Discussion in 'Audio Hardware' started by C6H12O6, Dec 8, 2017.

  1. C6H12O6

    C6H12O6 Senior Member Thread Starter

    My lab
    Just curious because I was under the impression that the data produced by DSD was entirely different than what you'd get from PCM data (even if it is at a higher resolution).

    Is some conversion involved to make it possible? Or is it physically still the same data containers - i.e. if you put either a pressed SACD or DVD-Audio under a microscope, the actual pits and the exact way they're spaced out in the disc's substrate still follow the same physical guidelines of a DVD disc.
  2. Rolltide

    Rolltide Forum Resident

    Vallejo, CA
    The only way I see this working is if you just burn the iso on to the disc as data and play it in a player that can read ISOs. In that scenario, you're not creating an SACD, just using the disc as the storage medium.
    CDV and C6H12O6 like this.
  3. jhm

    jhm Forum Resident

    Well it's definitely possible as I've done it many times. You do burn an .ISO file of the SACD but as for how it authors the disc so it reads properly in an SACD player, I have no idea. The data limits on an SACD are well within what a DVD-R can hold (generally under 5 GBs). I want to be clear, though, I do not burn the .iso as a data file, I select the .iso file and the burning program authors/writes the disc. In essesence you are creating an "SACD-R" but on DVD-R media.

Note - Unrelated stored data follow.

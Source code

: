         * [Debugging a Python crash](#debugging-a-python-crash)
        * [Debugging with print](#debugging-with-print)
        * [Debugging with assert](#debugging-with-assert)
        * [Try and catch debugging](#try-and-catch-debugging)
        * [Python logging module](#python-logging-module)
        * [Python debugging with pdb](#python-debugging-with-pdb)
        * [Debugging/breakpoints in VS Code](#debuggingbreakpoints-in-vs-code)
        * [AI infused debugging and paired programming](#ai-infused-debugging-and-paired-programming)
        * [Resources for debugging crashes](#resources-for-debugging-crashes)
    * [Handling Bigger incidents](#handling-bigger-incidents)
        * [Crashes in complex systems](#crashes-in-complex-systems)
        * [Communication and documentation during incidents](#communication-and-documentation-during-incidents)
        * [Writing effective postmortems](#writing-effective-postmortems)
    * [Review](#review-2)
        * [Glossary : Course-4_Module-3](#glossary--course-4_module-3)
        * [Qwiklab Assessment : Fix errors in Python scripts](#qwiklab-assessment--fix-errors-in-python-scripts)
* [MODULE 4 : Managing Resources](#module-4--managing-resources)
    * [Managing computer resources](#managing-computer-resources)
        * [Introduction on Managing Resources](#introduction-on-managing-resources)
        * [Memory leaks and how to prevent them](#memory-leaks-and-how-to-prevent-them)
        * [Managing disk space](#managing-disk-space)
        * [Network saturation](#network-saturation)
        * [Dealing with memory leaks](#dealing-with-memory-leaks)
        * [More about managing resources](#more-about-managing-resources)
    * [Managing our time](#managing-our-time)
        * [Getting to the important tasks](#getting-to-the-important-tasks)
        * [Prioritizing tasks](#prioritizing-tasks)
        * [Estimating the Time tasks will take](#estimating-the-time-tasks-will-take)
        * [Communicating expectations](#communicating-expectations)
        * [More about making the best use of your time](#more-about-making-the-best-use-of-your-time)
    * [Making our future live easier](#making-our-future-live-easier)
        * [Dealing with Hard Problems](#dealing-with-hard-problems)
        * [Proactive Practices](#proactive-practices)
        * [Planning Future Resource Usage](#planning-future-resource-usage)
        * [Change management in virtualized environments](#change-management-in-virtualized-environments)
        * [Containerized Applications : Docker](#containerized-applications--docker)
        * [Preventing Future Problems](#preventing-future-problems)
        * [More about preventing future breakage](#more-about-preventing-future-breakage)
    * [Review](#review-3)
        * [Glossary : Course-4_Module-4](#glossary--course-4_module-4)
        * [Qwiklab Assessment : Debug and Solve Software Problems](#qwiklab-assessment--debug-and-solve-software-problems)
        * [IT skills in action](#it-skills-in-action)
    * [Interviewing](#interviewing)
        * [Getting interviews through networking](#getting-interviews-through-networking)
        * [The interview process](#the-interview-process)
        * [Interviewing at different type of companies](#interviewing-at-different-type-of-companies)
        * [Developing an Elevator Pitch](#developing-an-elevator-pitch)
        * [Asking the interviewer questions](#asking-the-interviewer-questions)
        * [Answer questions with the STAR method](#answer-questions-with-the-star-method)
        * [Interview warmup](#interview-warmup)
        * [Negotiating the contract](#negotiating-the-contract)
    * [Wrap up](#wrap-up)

Not all players can recognize discs burned this way but my Oppo sure does :righton:. I'd love to hear someone more technically minded chime in on the tech behind how this is possible, but it definitely works.
  4. C6H12O6

    C6H12O6 Senior Member Thread Starter

    My lab
    Yeah, that's what I'm guessing it's doing - i.e. if the raw data is somehow actually the same, then it's really the storage medium (or data container) that's been changed, and what you have is something that is a close enough approximation of an SACD.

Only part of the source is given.